Dataset entries:

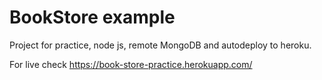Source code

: # BookStore example
Project for practice, node js, remote MongoDB and autodeploy to heroku.

For live check https://book-store-practice.herokuapp.com/

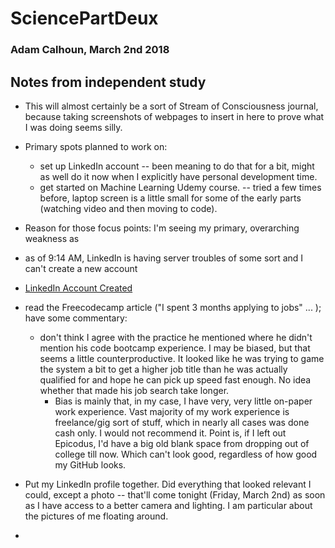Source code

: # SciencePartDeux
### Adam Calhoun, March 2nd 2018

## Notes from independent study
* This will almost certainly be a sort of Stream of Consciousness journal, because taking screenshots of webpages to insert in here to prove what I was doing seems silly.

* Primary spots planned to work on:
  * set up LinkedIn account -- been meaning to do that for a bit, might as well do it now when I explicitly have personal development time.
  * get started on Machine Learning Udemy course. -- tried a few times before, laptop screen is a little small for some of the early parts (watching video and then moving to code).

* Reason for those focus points: I'm seeing my primary, overarching weakness as

* as of 9:14 AM, LinkedIn is having server troubles of some sort and I can't create a new account
* [LinkedIn Account Created](https://www.linkedin.com/in/adam-calhoun-77536315a/)

* read the Freecodecamp article ("I spent 3 months applying to jobs" ... ); have some commentary:
  * don't think I agree with the practice he mentioned where he didn't mention his code bootcamp experience. I may be biased, but that seems a little counterproductive. It looked like he was trying to game the system a bit to get a higher job title than he was actually qualified for and hope he can pick up speed fast enough. No idea whether that made his job search take longer.
    * Bias is mainly that, in my case, I have very, very little on-paper work experience. Vast majority of my work experience is freelance/gig sort of stuff, which in nearly all cases was done cash only. I would not recommend it. Point is, if I left out Epicodus, I'd have a big old blank space from dropping out of college till now. Which can't look good, regardless of how good my GitHub looks.

* Put my LinkedIn profile together. Did everything that looked relevant I could, except a photo -- that'll come tonight (Friday, March 2nd) as soon as I have access to a better camera and lighting. I am particular about the pictures of me floating around.

*

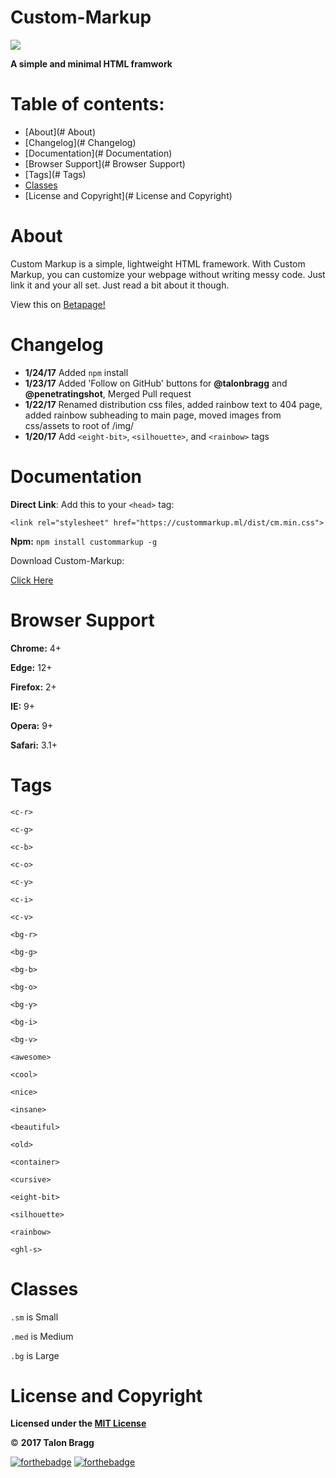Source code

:# Custom-Markup
<img src="https://custommarkup.ml/img/cm.png">

**A simple and minimal HTML framwork**

# Table of contents:
- [About](# About)
- [Changelog](# Changelog)
- [Documentation](# Documentation)
- [Browser Support](# Browser Support)
- [Tags](# Tags)
- [Classes](#Classes)
- [License and Copyright](# License and Copyright)

# About
Custom Markup is a simple, lightweight HTML framework. With Custom Markup, you can customize your webpage without writing messy code. Just link it and your all set. Just read a bit about it though.

View this on [Betapage!](https://betapage.co/product/custom-markup)

# Changelog
- **1/24/17** Added `npm` install
- **1/23/17** Added 'Follow on GitHub' buttons for **@talonbragg** and **@penetratingshot**, Merged Pull request
- **1/22/17** Renamed distribution css files, added rainbow text to 404 page, added rainbow subheading to main page, moved images from css/assets to root of /img/
- **1/20/17**  Add `<eight-bit>`, `<silhouette>`, and `<rainbow>` tags 

# Documentation
**Direct Link**: Add this to your `<head>` tag:

`<link rel="stylesheet" href="https://custommarkup.ml/dist/cm.min.css">`

**Npm:**
 `npm install custommarkup -g`
 
Download Custom-Markup:

[Click Here](https://custommarkup.ml/#download)

# Browser Support
 **Chrome:** 4+
 
 **Edge:** 12+
 
 **Firefox:** 2+ 
 
 **IE:** 9+
 
 **Opera:** 9+
 
 **Safari:** 3.1+
# Tags
`<c-r>`

`<c-g>`

`<c-b>`

`<c-o>`

`<c-y>`

`<c-i>`

`<c-v>`

`<bg-r>`

`<bg-g>`

`<bg-b>`

`<bg-o>`

`<bg-y>`

`<bg-i>`

`<bg-v>`

`<awesome>`

`<cool>`

`<nice>`

`<insane>`

`<beautiful>`

`<old>`

`<container>`

`<cursive>`

`<eight-bit>`

`<silhouette>`

`<rainbow>`

`<ghl-s>`

# Classes
`.sm` is Small

`.med` is Medium

`.bg` is Large

# License and Copyright
**Licensed under the [MIT License](https://custommarkup.ml/LICENSE.txt)**

:copyright: **2017 Talon Bragg**

[![forthebadge](http://forthebadge.com/images/badges/built-with-love.svg)](https://github.com/talonbrag/Custom-Markup)
[![forthebadge](http://forthebadge.com/images/badges/uses-html.svg)](https://github.com/talonbrag/Custom-Markup)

The task:
Return the stretch of data that begins with the line showing "# BookStore example" and goes on through the line showing "personal development time.", exactly, with pictures removed.

Solution:
: # BookStore example
Project for practice, node js, remote MongoDB and autodeploy to heroku.

For live check https://book-store-practice.herokuapp.com/

Source code

: # SciencePartDeux
### Adam Calhoun, March 2nd 2018

## Notes from independent study
* This will almost certainly be a sort of Stream of Consciousness journal, because taking screenshots of webpages to insert in here to prove what I was doing seems silly.

* Primary spots planned to work on:
  * set up LinkedIn account -- been meaning to do that for a bit, might as well do it now when I explicitly have personal development time.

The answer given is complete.